Wednesday, March 26, 2008

Paid by the Hour, Paid by the Job

The Wire, Season Five (2008)
rating: 5 out of 5 cravats
on VHS from ELO

Two nights ago, Elizabeth and I watched "Pangs," the Buffy episode where the vengeance spirit of a bereaved Indian tribe manifests itself as a black bear in Giles' living room and wreaks havoc on Thanksgiving. It's hard to see something so silly and still try to argue that a show like The Wire is historic television, in part because the further TV like Buffy strays from reality, the less I feel that The Wire needs to approximate "real life" to be good.

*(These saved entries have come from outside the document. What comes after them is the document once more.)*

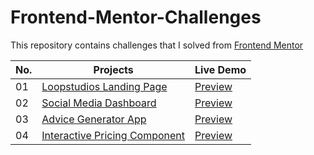 # Frontend-Mentor-Challenges
This repository contains challenges that I solved from [Frontend Mentor](https://www.frontendmentor.io/challenges)

| No. | Projects | Live Demo |
| --- | --- | --- |
| 01 |[Loopstudios Landing Page](https://github.com/suraj-py/Frontend-Mentor-Challenges/tree/master/Loopstudios%20Landing%20Page)|[Preview](https://loopstudios-page-fm.netlify.app/)|
| 02 |[Social Media Dashboard](https://github.com/suraj-py/Frontend-Mentor-Challenges/tree/master/Social%20Media%20Dashboard)|[Preview](https://social-media-dashboard-fm.netlify.app/)|
| 03 |[Advice Generator App](https://github.com/suraj-py/Frontend-Mentor-Challenges/tree/master/Advice%20Generator%20App)|[Preview](https://advice-generator-main-fm.netlify.app/)|
| 04 |[Interactive Pricing Component](https://github.com/suraj-py/Frontend-Mentor-Challenges/tree/master/Interactive%20Pricing%20Component) | [Preview](https://interactive-pricing-comp-fm.netlify.app/)|
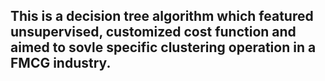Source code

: ## This is a decision tree algorithm which featured unsupervised, customized cost function and aimed to sovle specific clustering operation in a FMCG industry.
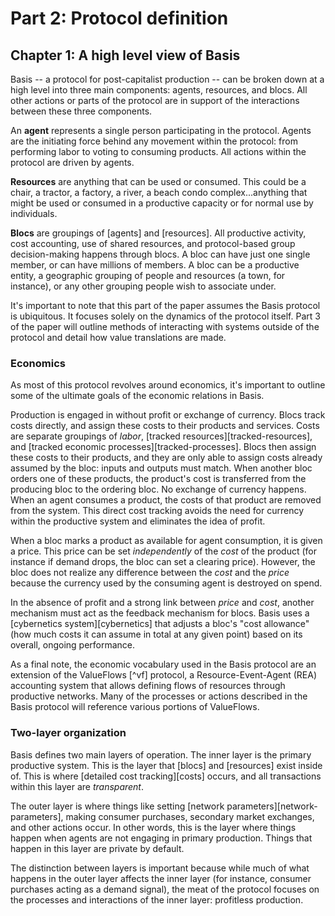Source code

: # Part 2: Protocol definition

## Chapter 1: A high level view of Basis

Basis -- a protocol for post-capitalist production -- can be broken down at a high level into three main components: agents, resources, and blocs. All other actions or parts of the protocol are in support of the interactions between these three components.

An **agent** represents a single person participating in the protocol. Agents are the initiating force behind any movement within the protocol: from performing labor to voting to consuming products. All actions within the protocol are driven by agents.

**Resources** are anything that can be used or consumed. This could be a chair, a tractor, a factory, a river, a beach condo complex...anything that might be used or consumed in a productive capacity or for normal use by individuals.

**Blocs** are groupings of [agents] and [resources]. All productive activity, cost accounting, use of shared resources, and protocol-based group decision-making happens through blocs. A bloc can have just one single member, or can have millions of members. A bloc can be a productive entity, a geographic grouping of people and resources (a town, for instance), or any other grouping people wish to associate under.

It's important to note that this part of the paper assumes the Basis protocol is ubiquitous. It focuses solely on the dynamics of the protocol itself. Part 3 of the paper will outline methods of interacting with systems outside of the protocol and detail how value translations are made.

### Economics

As most of this protocol revolves around economics, it's important to outline some of the ultimate goals of the economic relations in Basis.

Production is engaged in without profit or exchange of currency. Blocs track costs directly, and assign these costs to their products and services. Costs are separate groupings of *labor*, [tracked resources][tracked-resources], and [tracked economic processes][tracked-processes]. Blocs then assign these costs to their products, and they are only able to assign costs already assumed by the bloc: inputs and outputs must match. When another bloc orders one of these products, the product's cost is transferred from the producing bloc to the ordering bloc. No exchange of currency happens. When an agent consumes a product, the costs of that product are removed from the system. This direct cost tracking avoids the need for currency within the productive system and eliminates the idea of profit.

When a bloc marks a product as available for agent consumption, it is given a price. This price can be set *independently* of the *cost* of the product (for instance if demand drops, the bloc can set a clearing price). However, the bloc does not realize any difference between the *cost* and the *price* because the currency used by the consuming agent is destroyed on spend.

In the absence of profit and a strong link between *price* and *cost*, another mechanism must act as the feedback mechanism for blocs. Basis uses a [cybernetics system][cybernetics] that adjusts a bloc's "cost allowance" (how much costs it can assume in total at any given point) based on its overall, ongoing performance.

As a final note, the economic vocabulary used in the Basis protocol are an extension of the ValueFlows [^vf] protocol, a Resource-Event-Agent (REA) accounting system that allows defining flows of resources through productive networks. Many of the processes or actions described in the Basis protocol will reference various portions of ValueFlows.

### Two-layer organization

Basis defines two main layers of operation. The inner layer is the primary productive system. This is the layer that [blocs] and [resources] exist inside of. This is where [detailed cost tracking][costs]
occurs, and all transactions within this layer are *transparent*.

The outer layer is where things like setting [network parameters][network-parameters], making consumer purchases, secondary market exchanges, and other actions occur. In other words, this is the layer where things happen when agents are not engaging in primary production. Things that happen in this layer are private by default.

The distinction between layers is important because while much of what happens in the outer layer affects the inner layer (for instance, consumer purchases acting as a demand signal), the meat of the protocol focuses on the processes and interactions of the inner layer: profitless production.

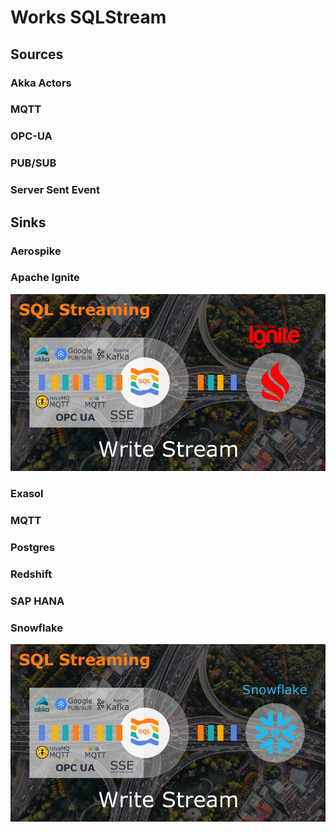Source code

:
# Works SQLStream

## Sources

### Akka Actors

### MQTT

### OPC-UA

### PUB/SUB

### Server Sent Event

## Sinks

### Aerospike

### Apache Ignite

<p align="center">
  <img src="https://github.com/predictiveworks/works-sqlstream/blob/main/images/works-sqlstream-ignite.png" width="800" alt="Apache Ignite SQL Stream">
</p>

### Exasol

### MQTT

### Postgres

### Redshift

### SAP HANA

### Snowflake

<p align="center">
  <img src="https://github.com/predictiveworks/works-sqlstream/blob/main/images/works-sqlstream-snowflake.png" width="800" alt="Snowflake SQL Stream">
</p>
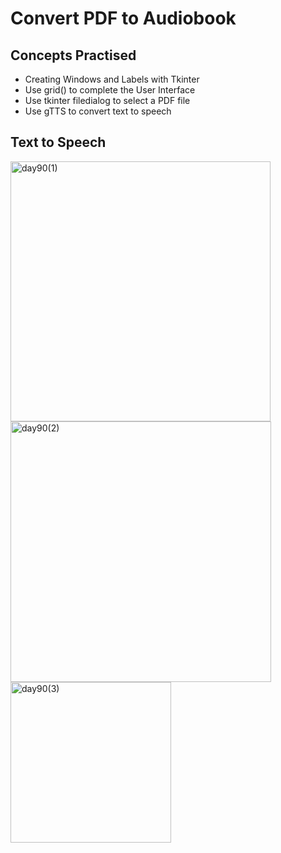 # Convert PDF to Audiobook
## Concepts Practised
- Creating Windows and Labels with Tkinter
- Use grid() to complete the User Interface
- Use tkinter filedialog to select a PDF file
- Use gTTS to convert text to speech
## Text to Speech
<img width="416" alt="day90(1)" src="https://user-images.githubusercontent.com/98851253/171080875-f33d41a7-dec0-4c58-a7bc-7e49bf03c60c.png">
<img width="417" alt="day90(2)" src="https://user-images.githubusercontent.com/98851253/171080877-a3472ab2-cc94-4847-9bf8-085331ea641e.png">
<img width="257" alt="day90(3)" src="https://user-images.githubusercontent.com/98851253/171080873-2f2983d6-0763-4647-ab20-095b3281cc80.png">

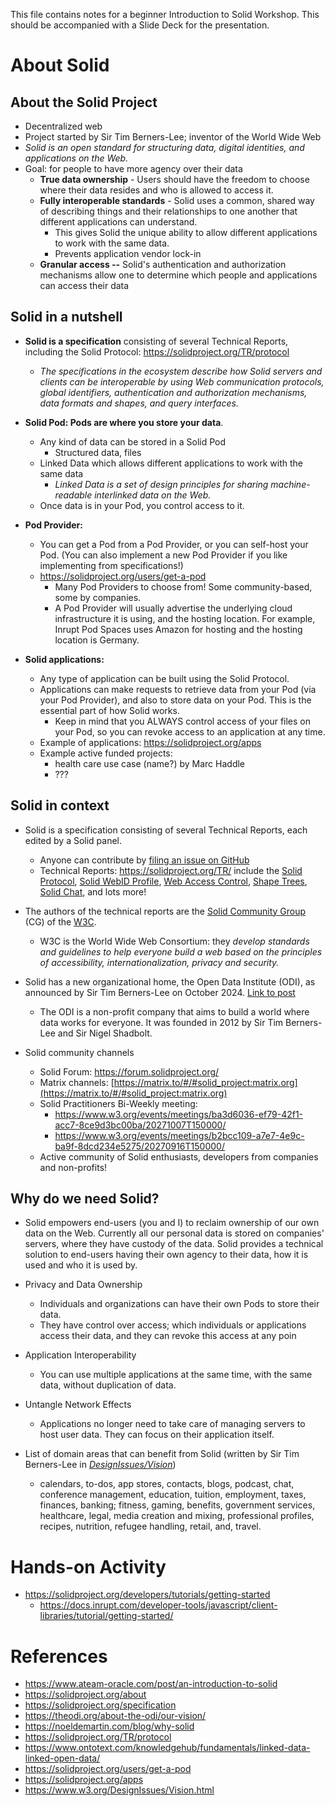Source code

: This file contains notes for a beginner Introduction to Solid Workshop. 
This should be accompanied with a Slide Deck for the presentation.

# About Solid

## About the Solid Project

- Decentralized web
- Project started by Sir Tim Berners-Lee; inventor of the World Wide
    Web
- *Solid is an open standard for structuring data, digital identities,
    and applications on the Web.*
- Goal: for people to have more agency over their data
    - **True data ownership** - Users should have the freedom to
        choose where their data resides and who is allowed to access it.
    - **Fully interoperable standards** - Solid uses a common, shared
        way of describing things and their relationships to one another
        that different applications can understand.
        - This gives Solid the unique ability to allow different
            applications to work with the same data.
        - Prevents application vendor lock-in
    - **Granular access --** Solid's authentication and authorization
        mechanisms allow one to determine which people and applications
        can access their data

## Solid in a nutshell

- **Solid is a specification** consisting of several Technical
    Reports, including the Solid Protocol:
    <https://solidproject.org/TR/protocol>
    - *The specifications in the ecosystem describe how Solid servers
        and clients can be interoperable by using Web communication
        protocols, global identifiers, authentication and authorization
        mechanisms, data formats and shapes, and query interfaces.*

- **Solid Pod: Pods are where you store your data**.
    - Any kind of data can be stored in a Solid Pod
        - Structured data, files
    - Linked Data which allows different applications to work with the
        same data
        - *Linked Data is a set of design principles for sharing
            machine-readable interlinked data on the Web.*
    - Once data is in your Pod, you control access to it.

- **Pod Provider:**
    - You can get a Pod from a Pod Provider, or you can self-host your
        Pod. (You can also implement a new Pod Provider if you like
        implementing from specifications!)
    - <https://solidproject.org/users/get-a-pod>
        - Many Pod Providers to choose from! Some community-based,
            some by companies.
        - A Pod Provider will usually advertise the underlying cloud
            infrastructure it is using, and the hosting location. For
            example, Inrupt Pod Spaces uses Amazon for hosting and the
            hosting location is Germany.

- **Solid applications:**
    - Any type of application can be built using the Solid Protocol.
    - Applications can make requests to retrieve data from your Pod (via your Pod Provider), and also to store data on your Pod. This is the essential part of how Solid works. 
        - Keep in mind that you ALWAYS control access of your files on your Pod, so you can revoke access to an application at any time. 
    - Example of applications: <https://solidproject.org/apps>
    - Example active funded projects:
        - health care use case (name?) by Marc Haddle
        - ???

## Solid in context

- Solid is a specification consisting of several Technical Reports,
    each edited by a Solid panel.
    - Anyone can contribute by [filing an issue on
        GitHub](https://github.com/solid/specification/issues)
    - Technical Reports: <https://solidproject.org/TR/> include the
        [Solid Protocol](https://solidproject.org/TR/protocol), [Solid
        WebID Profile](https://solid.github.io/webid-profile/), [Web
        Access Control](https://solidproject.org/TR/wac), [Shape
        Trees](https://shapetrees.org/TR/specification/), [Solid
        Chat](https://solid.github.io/chat/), and lots more!

- The authors of the technical reports are the [Solid Community
    Group](https://www.w3.org/groups/cg/solid/) (CG) of the
    [W3C](https://www.w3.org/).
    - W3C is the World Wide Web Consortium: they *develop standards
        and guidelines to help everyone build a web based on the
        principles of accessibility, internationalization, privacy and
        security.*

- Solid has a new organizational home, the Open Data Institute (ODI),
    as announced by Sir Tim Berners-Lee on October 2024. [Link to
    post](https://forum.solidproject.org/t/a-new-organisational-home-for-solid/8004)
    - The ODI is a non-profit company that aims to build a world where
        data works for everyone. It was founded in 2012 by Sir Tim
        Berners-Lee and Sir Nigel Shadbolt.

- Solid community channels
    - Solid Forum: <https://forum.solidproject.org/>
    - Matrix channels:
        [https://matrix.to/#/#solid_project:matrix.org](https://matrix.to/#/#solid_project:matrix.org)
    - Solid Practitioners Bi-Weekly meeting:
        - https://www.w3.org/events/meetings/ba3d6036-ef79-42f1-acc7-8ce9d3bc00ba/20271007T150000/
        - <https://www.w3.org/events/meetings/b2bcc109-a7e7-4e9c-ba9f-8dcd234e5275/20270916T150000/>
    - Active community of Solid enthusiasts, developers from companies
        and non-profits!

## Why do we need Solid? 

- Solid empowers end-users (you and I) to reclaim ownership of our own
    data on the Web. Currently all our personal data is stored on
    companies' servers, where they have custody of the data. Solid
    provides a technical solution to end-users having their own agency
    to their data, how it is used and who it is used by.
- Privacy and Data Ownership
    - Individuals and organizations can have their own Pods to store
        their data.
    - They have control over access; which individuals or applications
        access their data, and they can revoke this access at any poin
- Application Interoperability
    - You can use multiple applications at the same time, with the
        same data, without duplication of data.
- Untangle Network Effects
    - Applications no longer need to take care of managing servers to
        host user data. They can focus on their application itself.
- List of domain areas that can benefit from Solid (written by Sir Tim
    Berners-Lee in
    [*DesignIssues/Vision*](https://www.w3.org/DesignIssues/Vision.html))

    - calendars, to-dos, app stores, contacts, blogs, podcast, chat,
        conference management, education, tuition, employment, taxes,
        finances, banking; fitness, gaming, benefits, government
        services, healthcare, legal, media creation and mixing,
        professional profiles, recipes, nutrition, refugee handling,
        retail, and, travel.

# Hands-on Activity

- https://solidproject.org/developers/tutorials/getting-started
	- https://docs.inrupt.com/developer-tools/javascript/client-libraries/tutorial/getting-started/ 
 
# References

- <https://www.ateam-oracle.com/post/an-introduction-to-solid>
- <https://solidproject.org/about>
- <https://solidproject.org/specification>
- <https://theodi.org/about-the-odi/our-vision/>
- <https://noeldemartin.com/blog/why-solid>
- <https://solidproject.org/TR/protocol>
- <https://www.ontotext.com/knowledgehub/fundamentals/linked-data-linked-open-data/>
- <https://solidproject.org/users/get-a-pod>
- <https://solidproject.org/apps>
- <https://www.w3.org/DesignIssues/Vision.html>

And if we aren't arguing a vision of The Wire as nothing less than the modern American city - and why should we, when it's not? - then can't we forgive the contrivances of the final season for all the things the final five episodes do so well?



Dateline: Sapsville

The truth is, there are lots of plotlines and dei ex machinis in seasons 1-4 that look ridiculous in hindsight (Sobotka sunk by an anonymous FBI agent on the inside? Come on!). But if The Wire can't be more than a well-plotted fiction, it is never, in the end, less than a king stripping some gangster of his gun. Enough five-out-of-five moments and you can field yourself a team. Clay Davis can play. Slim Charles can play. The newsroom stays benched for the season.